What if Daryl Katz had been able to convince Dany Heatly or Marian Hossa to sign for 100 odd seasons with the Oilers? What if the Oil had picked Seguin over Hall? What if the powers that be had dismissed Lowe instead of MacTavish? What if Chris Pronger hadn’t (classified) that (classified) pissing off his (classified) and then forcing him to (classified). Then what?
Where would we be now? What would it look like? How would that be expressed in poster form?
Now if this is to be a photoshop contest – there is going to have to be a prize. The folks at Oodle Noodle were so pumped with the last contest’s entries they decided to step up to the plate again.

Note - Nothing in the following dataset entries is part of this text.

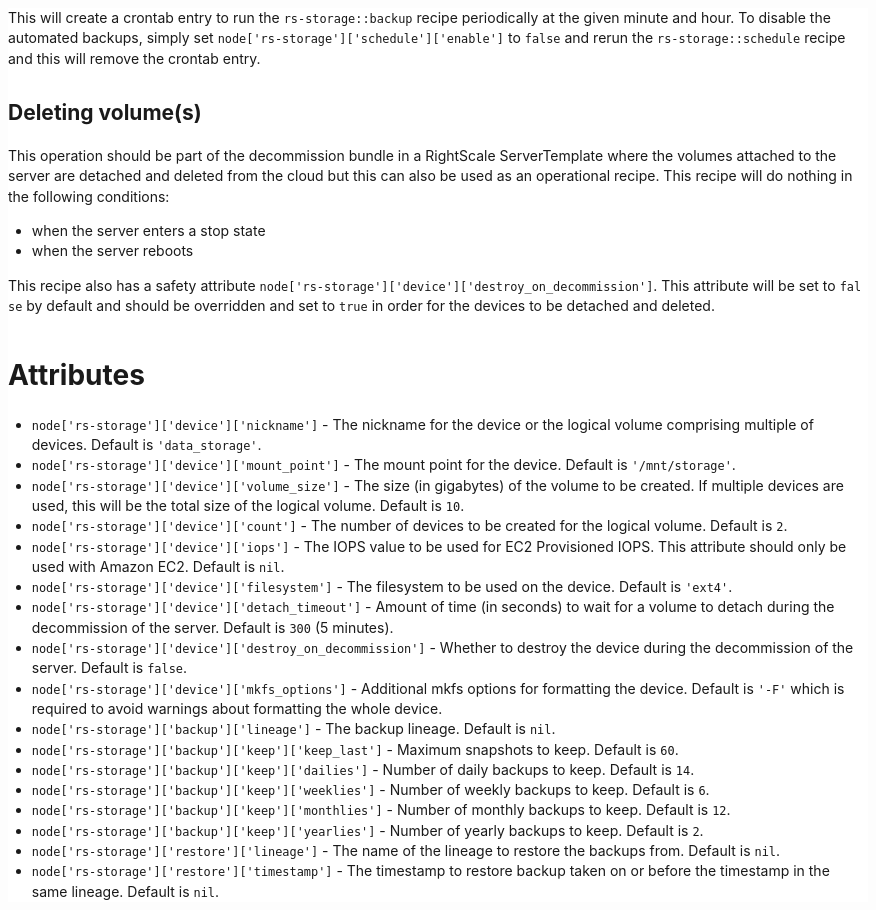 This will create a crontab entry to run the `rs-storage::backup` recipe periodically at the given minute and hour. To
disable the automated backups, simply set `node['rs-storage']['schedule']['enable']` to `false` and rerun the
`rs-storage::schedule` recipe and this will remove the crontab entry.

## Deleting volume(s)

This operation should be part of the decommission bundle in a RightScale ServerTemplate where the volumes attached to
the server are detached and deleted from the cloud but this can also be used as an operational recipe. This recipe will
do nothing in the following conditions:

- when the server enters a stop state
- when the server reboots

This recipe also has a safety attribute `node['rs-storage']['device']['destroy_on_decommission']`. This attribute will
be set to `false` by default and should be overridden and set to `true` in order for the devices to be detached and
deleted. 

# Attributes

- `node['rs-storage']['device']['nickname']` - The nickname for the device or the logical volume comprising multiple of
  devices. Default is `'data_storage'`.
- `node['rs-storage']['device']['mount_point']` - The mount point for the device. Default is `'/mnt/storage'`.
- `node['rs-storage']['device']['volume_size']` - The size (in gigabytes) of the volume to be created. If multiple
  devices are used, this will be the total size of the logical volume. Default is `10`.
- `node['rs-storage']['device']['count']` - The number of devices to be created for the logical volume. Default is `2`.
- `node['rs-storage']['device']['iops']` - The IOPS value to be used for EC2 Provisioned IOPS. This attribute should
  only be used with Amazon EC2. Default is `nil`.
- `node['rs-storage']['device']['filesystem']` - The filesystem to be used on the device. Default is `'ext4'`.
- `node['rs-storage']['device']['detach_timeout']` - Amount of time (in seconds) to wait for a volume to detach during
  the decommission of the server. Default is `300` (5 minutes).
- `node['rs-storage']['device']['destroy_on_decommission']` - Whether to destroy the device during the decommission of
  the server. Default is `false`.
- `node['rs-storage']['device']['mkfs_options']` - Additional mkfs options for formatting the device. Default is `'-F'`
  which is required to avoid warnings about formatting the whole device.
- `node['rs-storage']['backup']['lineage']` - The backup lineage. Default is `nil`.
- `node['rs-storage']['backup']['keep']['keep_last']` - Maximum snapshots to keep. Default is `60`.
- `node['rs-storage']['backup']['keep']['dailies']` - Number of daily backups to keep. Default is `14`.
- `node['rs-storage']['backup']['keep']['weeklies']` - Number of weekly backups to keep. Default is `6`.
- `node['rs-storage']['backup']['keep']['monthlies']` - Number of monthly backups to keep. Default is `12`.
- `node['rs-storage']['backup']['keep']['yearlies']` - Number of yearly backups to keep. Default is `2`.
- `node['rs-storage']['restore']['lineage']` - The name of the lineage to restore the backups from. Default is `nil`.
- `node['rs-storage']['restore']['timestamp']` - The timestamp to restore backup taken on or before the timestamp in the
  same lineage. Default is `nil`.

[release]: https://github.com/rightscale-cookbooks/rs-storage/releases/latest
[travis]: https://travis-ci.org/rightscale-cookbooks/rs-storage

But this time they are sending lunch to your place of business for you and your closest 9 co-workers, excluding that jerk in accounting that you hate and your douchebag boss who probably would find a way to take the fun out of a free lunch*
So if you are living in Edmonton and area set your phasers on TASTE and get the ol’ photoshop-o-matic fired up. If you are living elsewhere than the City of Champions you can enter too. We will find an old sock or something around Wanye Manor to send your way as a prize via Canada Post.
Either way we all win!
The Top 10 entries will be decided on Friday and we will all vote to beat the band over the weekend. Send em to firstname.lastname@example.org along with any nude photos of your girlfriend/wife/sister/mother you would care to part with.
*Hypothetical situation only. Your boss may actually be the douchebag in accounting.